Masih semangat sama, Delegasi Uni Eropa untuk Indonesia merayakan Hari Lingkungan Hidup Sedunia dengan diskusi daring bertema “Memulihkan Ekosistem Bumi.” Mereka berbagi semangat menjaga lingkungan hidup dari diri sendiri dan untuk lingkungan terdekat. Kegiatan ini diharapkan dapat membangun kesadaran publik lebih luas, akan pentingnya menjaga lingkungan untuk pemulihan ekosistem bumi.

Henriette Faergemann, Konselor Pertama Urusan Lingkungan, Aksi Iklim, Digital dari Delegasi Uni Eropa untuk Indonesia membuka langsung talk show yang mengkampanyekan gerakan #generationrestoration.

Faergemann bilang, HLH menjadi pengingat untuk selalu menjaga kelestarian bumi. Uni Eropa, katanya, ambil bagian dengan melibatkan masyarakat umum khusus anak muda. “Salah satu gerakan kita adalah #generationrestoration.”

Restorasi ekosistem, katanya, dapat mulai dimana saja dan perlu melibatkan banyak pihak dalam mengambil tindakan maupun membuat pilihan cerdas hingga mampu meningkatkan peran dalam memulihkan ekosistem.

Sebagai bagian dari EU Environment Day 2021, Uni Eropa ingin menginspirasi generasi muda untuk lakukan perubahan dan aksi nyata melalui Social Media Challenge #GenerationRestoration.

“Ekosistem yang sehat dapat mencegah kehancuran keanekaragaman hayati,” katanya.

Dia menekankan, lingkungan tetap menjadi sumber pangan dan mata pencaharian kalau manusia menjaga hubungan yang harmonis dengan alam.

Didy Wuryanto, Kepala Kelompok Kerja Perencanaan Anggaran dan Hukum Badan Restorasi Gambut dan Mangrove (BRGM) bicara soal restorasi mangrove. Indonesia, mempunyai mangrove 3,3 juta hektar, seluruh dunia 16.5 juta hektar.

 

Perkebunan organik untuk edukasi di Kampung Bingo, Bedugul. Foto: Anton Muhajir/Mongabay Indonesia

 

Mangrove, katanya, mampu mengurangi panas bumi atau memperlambat perubahan iklim berkepanjangan. “Inilah kita mengajak komunitas lokal terus menanam mangrove,” katanya.
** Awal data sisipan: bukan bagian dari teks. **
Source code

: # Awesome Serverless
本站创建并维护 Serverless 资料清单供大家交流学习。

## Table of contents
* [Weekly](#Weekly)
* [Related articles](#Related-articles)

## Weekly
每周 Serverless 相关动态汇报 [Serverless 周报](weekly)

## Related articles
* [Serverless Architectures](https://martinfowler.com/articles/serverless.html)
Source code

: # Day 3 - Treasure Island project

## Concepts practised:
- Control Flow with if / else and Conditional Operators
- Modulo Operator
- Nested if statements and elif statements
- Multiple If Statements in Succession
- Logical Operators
Terlebih, katanya, masyarakat mampu memanfaatkan mangrove sebagai sumber ekonomi hingga akan membantu restorasi. “Seperti jadikan mangrove objek tourism,” katanya.
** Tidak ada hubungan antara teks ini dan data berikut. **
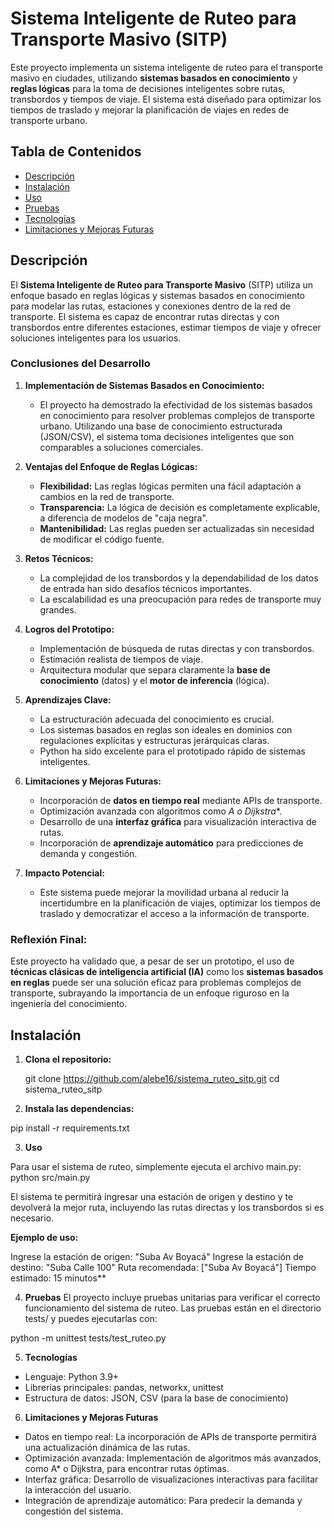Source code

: # Sistema Inteligente de Ruteo para Transporte Masivo (SITP)

Este proyecto implementa un sistema inteligente de ruteo para el transporte masivo en ciudades, utilizando **sistemas basados en conocimiento** y **reglas lógicas** para la toma de decisiones inteligentes sobre rutas, transbordos y tiempos de viaje. El sistema está diseñado para optimizar los tiempos de traslado y mejorar la planificación de viajes en redes de transporte urbano.

## Tabla de Contenidos

- [Descripción](#descripción)
- [Instalación](#instalación)
- [Uso](#uso)
- [Pruebas](#pruebas)
- [Tecnologías](#tecnologías)
- [Limitaciones y Mejoras Futuras](#limitaciones-y-mejoras-futuras)


## Descripción

El **Sistema Inteligente de Ruteo para Transporte Masivo** (SITP) utiliza un enfoque basado en reglas lógicas y sistemas basados en conocimiento para modelar las rutas, estaciones y conexiones dentro de la red de transporte. El sistema es capaz de encontrar rutas directas y con transbordos entre diferentes estaciones, estimar tiempos de viaje y ofrecer soluciones inteligentes para los usuarios.

### Conclusiones del Desarrollo

1. **Implementación de Sistemas Basados en Conocimiento:**
   - El proyecto ha demostrado la efectividad de los sistemas basados en conocimiento para resolver problemas complejos de transporte urbano. Utilizando una base de conocimiento estructurada (JSON/CSV), el sistema toma decisiones inteligentes que son comparables a soluciones comerciales.

2. **Ventajas del Enfoque de Reglas Lógicas:**
   - **Flexibilidad:** Las reglas lógicas permiten una fácil adaptación a cambios en la red de transporte.
   - **Transparencia:** La lógica de decisión es completamente explicable, a diferencia de modelos de "caja negra".
   - **Mantenibilidad:** Las reglas pueden ser actualizadas sin necesidad de modificar el código fuente.

3. **Retos Técnicos:**
   - La complejidad de los transbordos y la dependabilidad de los datos de entrada han sido desafíos técnicos importantes.
   - La escalabilidad es una preocupación para redes de transporte muy grandes.

4. **Logros del Prototipo:**
   - Implementación de búsqueda de rutas directas y con transbordos.
   - Estimación realista de tiempos de viaje.
   - Arquitectura modular que separa claramente la **base de conocimiento** (datos) y el **motor de inferencia** (lógica).

5. **Aprendizajes Clave:**
   - La estructuración adecuada del conocimiento es crucial.
   - Los sistemas basados en reglas son ideales en dominios con regulaciones explícitas y estructuras jerárquicas claras.
   - Python ha sido excelente para el prototipado rápido de sistemas inteligentes.

6. **Limitaciones y Mejoras Futuras:**
   - Incorporación de **datos en tiempo real** mediante APIs de transporte.
   - Optimización avanzada con algoritmos como **A* o Dijkstra**.
   - Desarrollo de una **interfaz gráfica** para visualización interactiva de rutas.
   - Incorporación de **aprendizaje automático** para predicciones de demanda y congestión.

7. **Impacto Potencial:**
   - Este sistema puede mejorar la movilidad urbana al reducir la incertidumbre en la planificación de viajes, optimizar los tiempos de traslado y democratizar el acceso a la información de transporte.

### Reflexión Final:
Este proyecto ha validado que, a pesar de ser un prototipo, el uso de **técnicas clásicas de inteligencia artificial (IA)** como los **sistemas basados en reglas** puede ser una solución eficaz para problemas complejos de transporte, subrayando la importancia de un enfoque riguroso en la ingeniería del conocimiento.

## Instalación

1. **Clona el repositorio:**

   git clone https://github.com/alebe16/sistema_ruteo_sitp.git
   cd sistema_ruteo_sitp

2. **Instala las dependencias:**

pip install -r requirements.txt

3.  **Uso**

Para usar el sistema de ruteo, simplemente ejecuta el archivo main.py:
python src/main.py

El sistema te permitirá ingresar una estación de origen y destino y te devolverá la mejor ruta, incluyendo las rutas directas y los transbordos si es necesario.

**Ejemplo de uso:**

Ingrese la estación de origen: "Suba Av Boyacá"
Ingrese la estación de destino: "Suba Calle 100"
Ruta recomendada: ["Suba Av Boyacá"]
Tiempo estimado: 15 minutos**

4. **Pruebas**
El proyecto incluye pruebas unitarias para verificar el correcto funcionamiento del sistema de ruteo. Las pruebas están en el directorio tests/ y puedes ejecutarlas con:

python -m unittest tests/test_ruteo.py

5. **Tecnologías**
- Lenguaje: Python 3.9+
- Librerías principales: pandas, networkx, unittest
- Estructura de datos: JSON, CSV (para la base de conocimiento)

6. **Limitaciones y Mejoras Futuras**

- Datos en tiempo real: La incorporación de APIs de transporte permitirá una actualización dinámica de las rutas.
- Optimización avanzada: Implementación de algoritmos más avanzados, como A* o Dijkstra, para encontrar rutas óptimas.
- Interfaz gráfica: Desarrollo de visualizaciones interactivas para facilitar la interacción del usuario.
- Integración de aprendizaje automático: Para predecir la demanda y congestión del sistema.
Pemerintah, katanya, tidak bisa kerja sendiri, harus bermitra dengan generasi muda “Mudah mudahan ini kick off yang bagus, hingga 2021 mangrove yang rusak seluas 600.000 hektar bisa pulih kembali.”

Para muda mudi pun bergantian cerita. Poetoet Soedarjanto, Ketua Umum Bike to Work mengatakan, mendorong kebijakan untuk mewujudkan transportasi hijau. Dia lebih 15 tahun bersepeda demi kesehatan dan lingkungan.
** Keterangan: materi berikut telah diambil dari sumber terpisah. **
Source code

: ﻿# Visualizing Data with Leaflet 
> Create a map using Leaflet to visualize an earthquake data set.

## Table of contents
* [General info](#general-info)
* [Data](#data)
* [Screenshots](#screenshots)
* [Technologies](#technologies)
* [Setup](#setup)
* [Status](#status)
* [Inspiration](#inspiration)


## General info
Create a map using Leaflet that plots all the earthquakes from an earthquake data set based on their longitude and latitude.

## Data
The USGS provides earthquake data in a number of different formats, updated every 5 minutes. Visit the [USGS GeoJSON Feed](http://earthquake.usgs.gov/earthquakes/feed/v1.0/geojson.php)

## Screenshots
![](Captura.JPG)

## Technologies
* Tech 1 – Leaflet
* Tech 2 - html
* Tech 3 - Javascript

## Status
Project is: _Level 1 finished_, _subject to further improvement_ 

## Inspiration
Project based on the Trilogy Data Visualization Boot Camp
Poetoet menyerukan, gunakan sepeda tidak hanya untuk olahraga, rekreasi, dan lain-lain juga untuk kegiatan sehari-hari. “Seperti ke warung, rumah tetangga, ataupun untuk berangkat ke tempat kerja.”

Dia merincikan, bagaimana dampak penggunaan kendaraan bermotor terhadap populasi lingkungan, kemacetan dan lain-lain. Data yang ditemukan Poetoet, Rp52 triliun kerugian negara karena populasi udara. Salah satu penyebab, kendaraan motor. “Begitu juga kerugian akibat kemacetan menggunakan kendaraan bermotor.”

Data terakhir kerugian Jabodetabek karena kemacetan lebih Rp100 triliun setiap tahun. Begitu juga data kecelakaan lalu lintas beberapa tahun belakangan menyebabkan orang meninggal sekitar 23.000 jiwa. “Data ini belum masuk, korban yang mengalami cacat permanen,” katanya.

Melihat kondisi itu, Poetoet menawarkan melalui komunitas Bike to Work mengurangi ketergantungan masyarakat terhadap kendaraan bermotor. “Mari kita beralih ke sepeda, untuk menekan kerugian tadi, tekad kita sepeda adalah solusi transportasi tanpa polusi.”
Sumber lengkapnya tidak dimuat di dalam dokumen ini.